Dataset items:
[Start of section]
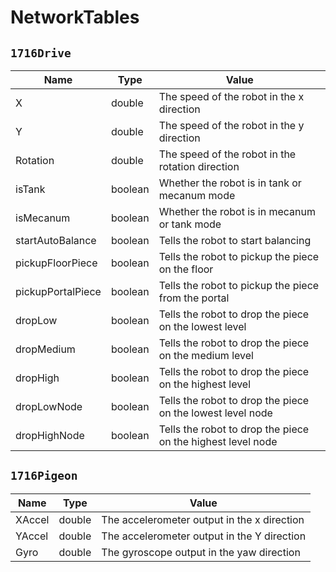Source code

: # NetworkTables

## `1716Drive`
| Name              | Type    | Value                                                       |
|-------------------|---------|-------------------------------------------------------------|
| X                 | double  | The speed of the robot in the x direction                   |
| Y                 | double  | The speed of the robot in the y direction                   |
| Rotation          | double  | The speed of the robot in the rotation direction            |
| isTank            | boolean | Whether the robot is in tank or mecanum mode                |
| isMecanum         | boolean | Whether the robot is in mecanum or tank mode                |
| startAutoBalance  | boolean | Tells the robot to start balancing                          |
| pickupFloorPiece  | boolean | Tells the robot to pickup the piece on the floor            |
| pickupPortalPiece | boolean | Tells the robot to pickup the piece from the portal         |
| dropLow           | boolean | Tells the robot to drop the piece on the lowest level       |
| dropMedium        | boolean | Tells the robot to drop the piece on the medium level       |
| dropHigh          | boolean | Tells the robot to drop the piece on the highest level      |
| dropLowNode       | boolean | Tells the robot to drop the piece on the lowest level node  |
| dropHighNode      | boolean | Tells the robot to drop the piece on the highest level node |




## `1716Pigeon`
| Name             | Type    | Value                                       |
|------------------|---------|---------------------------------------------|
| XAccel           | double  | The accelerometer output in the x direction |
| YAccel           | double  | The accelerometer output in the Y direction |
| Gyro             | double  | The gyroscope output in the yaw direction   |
[End of section]
[Start of section]
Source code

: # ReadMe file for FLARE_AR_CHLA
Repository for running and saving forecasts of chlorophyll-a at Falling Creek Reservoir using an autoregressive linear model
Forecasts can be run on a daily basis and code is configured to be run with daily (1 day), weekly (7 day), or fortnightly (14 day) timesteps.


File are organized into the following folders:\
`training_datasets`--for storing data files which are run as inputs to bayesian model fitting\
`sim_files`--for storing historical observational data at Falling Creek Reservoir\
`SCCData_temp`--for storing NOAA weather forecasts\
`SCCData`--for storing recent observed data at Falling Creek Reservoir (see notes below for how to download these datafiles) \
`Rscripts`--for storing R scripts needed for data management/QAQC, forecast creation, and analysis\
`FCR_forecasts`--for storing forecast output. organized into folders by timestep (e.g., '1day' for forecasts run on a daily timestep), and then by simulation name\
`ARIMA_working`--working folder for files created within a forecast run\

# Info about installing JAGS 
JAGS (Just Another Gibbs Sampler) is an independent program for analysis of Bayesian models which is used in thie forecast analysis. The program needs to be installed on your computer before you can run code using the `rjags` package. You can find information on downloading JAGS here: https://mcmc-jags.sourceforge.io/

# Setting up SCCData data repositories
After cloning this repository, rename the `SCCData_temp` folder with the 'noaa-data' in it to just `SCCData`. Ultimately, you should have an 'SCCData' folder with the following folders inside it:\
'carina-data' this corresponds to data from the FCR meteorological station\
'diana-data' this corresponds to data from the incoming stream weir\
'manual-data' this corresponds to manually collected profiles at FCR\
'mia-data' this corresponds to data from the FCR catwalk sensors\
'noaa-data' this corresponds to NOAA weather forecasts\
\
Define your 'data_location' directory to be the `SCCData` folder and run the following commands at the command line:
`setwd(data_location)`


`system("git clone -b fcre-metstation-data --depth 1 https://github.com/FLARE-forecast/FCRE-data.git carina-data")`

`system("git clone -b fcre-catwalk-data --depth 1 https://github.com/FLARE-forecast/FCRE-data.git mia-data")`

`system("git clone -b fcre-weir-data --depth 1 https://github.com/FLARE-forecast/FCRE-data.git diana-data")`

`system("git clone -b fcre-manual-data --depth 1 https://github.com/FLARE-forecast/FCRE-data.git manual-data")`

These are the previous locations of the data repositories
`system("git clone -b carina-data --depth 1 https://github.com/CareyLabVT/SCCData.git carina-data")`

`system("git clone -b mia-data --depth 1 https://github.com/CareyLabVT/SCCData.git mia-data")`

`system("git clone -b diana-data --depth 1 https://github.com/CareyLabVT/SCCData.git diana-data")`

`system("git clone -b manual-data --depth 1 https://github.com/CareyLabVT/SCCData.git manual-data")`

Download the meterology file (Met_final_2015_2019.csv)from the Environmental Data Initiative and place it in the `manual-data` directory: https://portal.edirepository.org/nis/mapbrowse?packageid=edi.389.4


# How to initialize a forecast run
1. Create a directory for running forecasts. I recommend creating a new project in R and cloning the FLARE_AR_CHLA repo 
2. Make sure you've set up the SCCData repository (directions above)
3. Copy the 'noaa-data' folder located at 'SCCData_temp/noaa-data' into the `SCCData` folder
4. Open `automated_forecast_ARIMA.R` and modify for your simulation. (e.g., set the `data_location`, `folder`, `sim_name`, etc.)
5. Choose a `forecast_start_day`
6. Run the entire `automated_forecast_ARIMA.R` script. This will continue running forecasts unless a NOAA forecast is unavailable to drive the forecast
[End of section]
ACTIVITY: Copy out, word for word, the part of the entries above that begins at the line with "# Setting up SCCData data repositories" and ends at the line with "clone -b manual-data", including both.

EXERCISE RESPONSE:
# Setting up SCCData data repositories
After cloning this repository, rename the `SCCData_temp` folder with the 'noaa-data' in it to just `SCCData`. Ultimately, you should have an 'SCCData' folder with the following folders inside it:\
'carina-data' this corresponds to data from the FCR meteorological station\
'diana-data' this corresponds to data from the incoming stream weir\
'manual-data' this corresponds to manually collected profiles at FCR\
'mia-data' this corresponds to data from the FCR catwalk sensors\
'noaa-data' this corresponds to NOAA weather forecasts\
\
Define your 'data_location' directory to be the `SCCData` folder and run the following commands at the command line:
`setwd(data_location)`


`system("git clone -b fcre-metstation-data --depth 1 https://github.com/FLARE-forecast/FCRE-data.git carina-data")`

`system("git clone -b fcre-catwalk-data --depth 1 https://github.com/FLARE-forecast/FCRE-data.git mia-data")`

`system("git clone -b fcre-weir-data --depth 1 https://github.com/FLARE-forecast/FCRE-data.git diana-data")`

`system("git clone -b fcre-manual-data --depth 1 https://github.com/FLARE-forecast/FCRE-data.git manual-data")`

These are the previous locations of the data repositories
`system("git clone -b carina-data --depth 1 https://github.com/CareyLabVT/SCCData.git carina-data")`

`system("git clone -b mia-data --depth 1 https://github.com/CareyLabVT/SCCData.git mia-data")`

`system("git clone -b diana-data --depth 1 https://github.com/CareyLabVT/SCCData.git diana-data")`

`system("git clone -b manual-data --depth 1 https://github.com/CareyLabVT/SCCData.git manual-data")`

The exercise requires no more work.